O texto do Evangelho de hoje faz parte da literatura escatológica que, através de uma visão apocalíptica, mostra-nos como será o julgamento de Deus no final dos tempos. É uma das poucas vezes, em que o Novo Testamento descreve qual será o conteúdo do “juízo final”. Nesta visão, seremos julgados pela adesão de fé que tivemos ou não à Jesus. Fé comprometida com as mesmas causas d’Ele, e a sua pessoa concreta, presente nos mais pobres. Por isso, o julgamento será sobre a realização ou não de uma prática de amor e justiça em favor da libertação dos pobres e oprimidos.
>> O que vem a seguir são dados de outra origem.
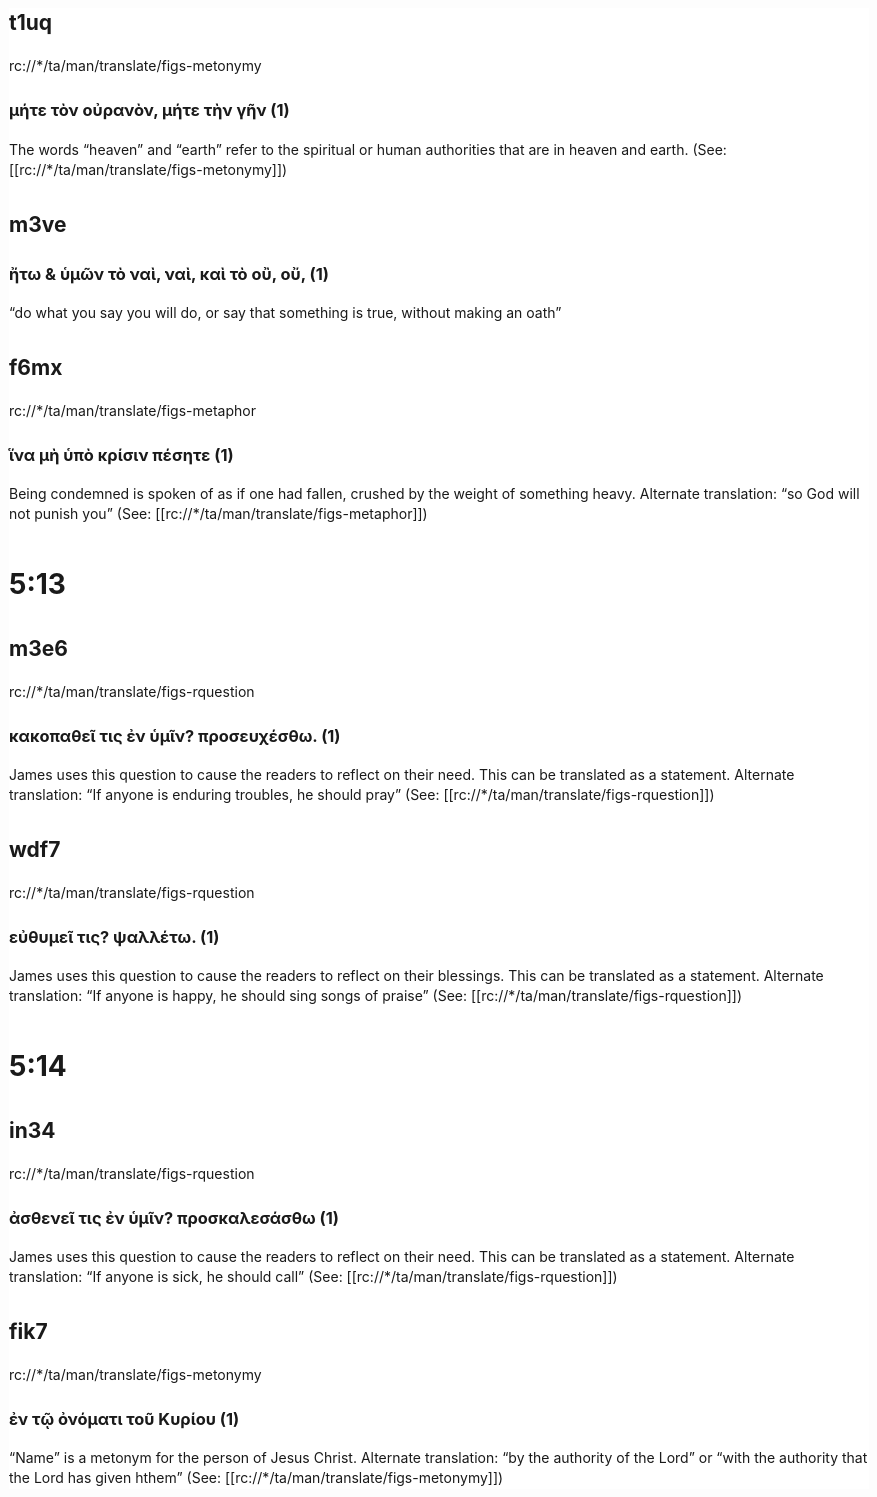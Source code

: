 ## t1uq
rc://*/ta/man/translate/figs-metonymy
### μήτε τὸν οὐρανὸν, μήτε τὴν γῆν (1)
The words “heaven” and “earth” refer to the spiritual or human authorities that are in heaven and earth. (See: [[rc://*/ta/man/translate/figs-metonymy]])

## m3ve
### ἤτω & ὑμῶν τὸ ναὶ, ναὶ, καὶ τὸ οὒ, οὔ, (1)
“do what you say you will do, or say that something is true, without making an oath”

## f6mx
rc://*/ta/man/translate/figs-metaphor
### ἵνα μὴ ὑπὸ κρίσιν πέσητε (1)
Being condemned is spoken of as if one had fallen, crushed by the weight of something heavy. Alternate translation: “so God will not punish you” (See: [[rc://*/ta/man/translate/figs-metaphor]])

# 5:13
## m3e6
rc://*/ta/man/translate/figs-rquestion
### κακοπαθεῖ τις ἐν ὑμῖν? προσευχέσθω. (1)
James uses this question to cause the readers to reflect on their need. This can be translated as a statement. Alternate translation: “If anyone is enduring troubles, he should pray” (See: [[rc://*/ta/man/translate/figs-rquestion]])

## wdf7
rc://*/ta/man/translate/figs-rquestion
### εὐθυμεῖ τις? ψαλλέτω. (1)
James uses this question to cause the readers to reflect on their blessings. This can be translated as a statement. Alternate translation: “If anyone is happy, he should sing songs of praise” (See: [[rc://*/ta/man/translate/figs-rquestion]])

# 5:14
## in34
rc://*/ta/man/translate/figs-rquestion
### ἀσθενεῖ τις ἐν ὑμῖν? προσκαλεσάσθω (1)
James uses this question to cause the readers to reflect on their need. This can be translated as a statement. Alternate translation: “If anyone is sick, he should call” (See: [[rc://*/ta/man/translate/figs-rquestion]])

## fik7
rc://*/ta/man/translate/figs-metonymy
### ἐν τῷ ὀνόματι τοῦ Κυρίου (1)
“Name” is a metonym for the person of Jesus Christ. Alternate translation: “by the authority of the Lord” or “with the authority that the Lord has given hthem” (See: [[rc://*/ta/man/translate/figs-metonymy]])

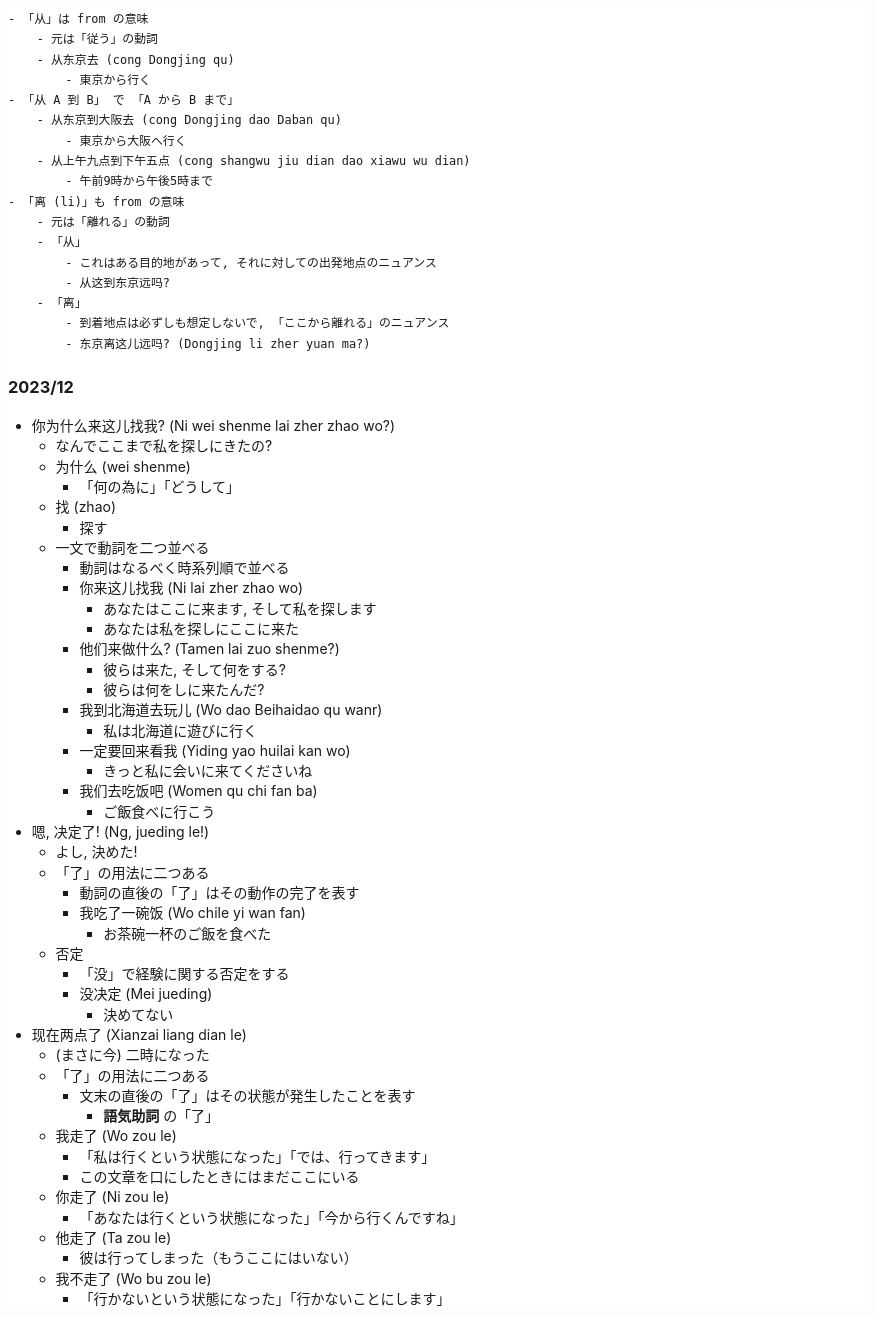     - 「从」は from の意味
        - 元は「従う」の動詞
        - 从东京去 (cong Dongjing qu)
            - 東京から行く
    - 「从 A 到 B」 で 「A から B まで」
        - 从东京到大阪去 (cong Dongjing dao Daban qu)
            - 東京から大阪へ行く
        - 从上午九点到下午五点 (cong shangwu jiu dian dao xiawu wu dian)
            - 午前9時から午後5時まで
    - 「离 (li)」も from の意味
        - 元は「離れる」の動詞
        - 「从」
            - これはある目的地があって, それに対しての出発地点のニュアンス
            - 从这到东京远吗?
        - 「离」
            - 到着地点は必ずしも想定しないで, 「ここから離れる」のニュアンス
            - 东京离这儿远吗? (Dongjing li zher yuan ma?)

### 2023/12

- 你为什么来这儿找我? (Ni wei shenme lai zher zhao wo?)
    - なんでここまで私を探しにきたの?
    - 为什么 (wei shenme)
        - 「何の為に」「どうして」
    - 找 (zhao)
        - 探す
    - 一文で動詞を二つ並べる
        - 動詞はなるべく時系列順で並べる
        - 你来这儿找我 (Ni lai zher zhao wo)
            - あなたはここに来ます, そして私を探します
            - あなたは私を探しにここに来た
        - 他们来做什么? (Tamen lai zuo shenme?)
            - 彼らは来た, そして何をする?
            - 彼らは何をしに来たんだ?
        - 我到北海道去玩儿 (Wo dao Beihaidao qu wanr)
            - 私は北海道に遊びに行く
        - 一定要回来看我 (Yiding yao huilai kan wo)
            - きっと私に会いに来てくださいね
        - 我们去吃饭吧 (Women qu chi fan ba)
            - ご飯食べに行こう
- 嗯, 决定了! (Ng, jueding le!)
    - よし, 決めた!
    - 「了」の用法に二つある
        - 動詞の直後の「了」はその動作の完了を表す
        - 我吃了一碗饭 (Wo chile yi wan fan)
            - お茶碗一杯のご飯を食べた
    - 否定
        - 「没」で経験に関する否定をする
        - 没决定 (Mei jueding)
            - 決めてない
- 现在两点了 (Xianzai liang dian le)
    - (まさに今) 二時になった
    - 「了」の用法に二つある
        - 文末の直後の「了」はその状態が発生したことを表す
            - **語気助詞** の「了」
    - 我走了 (Wo zou le)
        - 「私は行くという状態になった」「では、行ってきます」
        - この文章を口にしたときにはまだここにいる
    - 你走了 (Ni zou le)
        - 「あなたは行くという状態になった」「今から行くんですね」
    - 他走了 (Ta zou le)
        - 彼は行ってしまった（もうここにはいない）
    - 我不走了 (Wo bu zou le)
        - 「行かないという状態になった」「行かないことにします」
Esta é a prática central da fé, como ponto central de toda a atividade de Jesus: “devemos cumprir toda a justiça”. (Mt 3,15) Realizar plenamente a vontade de Deus e seu Projeto Salvador.
Não seremos cobrados pelas missas que “assistimos”, pelas comunhões que fizemos, pelas vezes que frequentamos os espaços das igrejas, orando, louvando, cumprindo preceitos morais religiosos. Embora isto seja significativo para alguns, não é o mais importante. Seremos cobrados por aquilo que fizemos ou deixamos de fazer de concreto na vivência da fé comprometida com as causas dos pequenos: “eu estava com fome e me destes de comer; eu estava com sede e me destes de beber; eu era estrangeiro e me recebestes em casa; eu estava nu e me vestistes; eu estava doente e cuidastes de mim; eu estava na prisão e fostes me visitar”. (Mt 25,35-36) Não são as palavras bonitas e de impacto ditas nos púlpitos das igrejas, nem as vestes suntuosas e desproporcionais de alguns padres e bispos, mas o seu compromisso com a vida dos pequenos que vai contar no julgamento final. Como diria nosso bispo Pedro, “os pobres nos evangelizam”. Serão eles o critério principal de nossa salvação, ou perdição: “estes irão para o castigo eterno, enquanto os justos irão para a vida eterna”. (Mt 25,46)
Francisco Carlos Machado Alves conhecido como Chico Machado, foi da Congregação do Santíssimo Redentor, os Redentorista, da província de São Paulo. Reside em São Felix do Araguaia no Mato Grosso e é agente de Pastoral na Prelazia de São Felix desde 1992. Sua atividade pastoral é junto aos povos indígenas da região: Xavante, Kayabi, Karajá, dentre outros. Mestre em Educação atua na formação continuada de professores Indígenas, nas escolas das respectivas aldeias.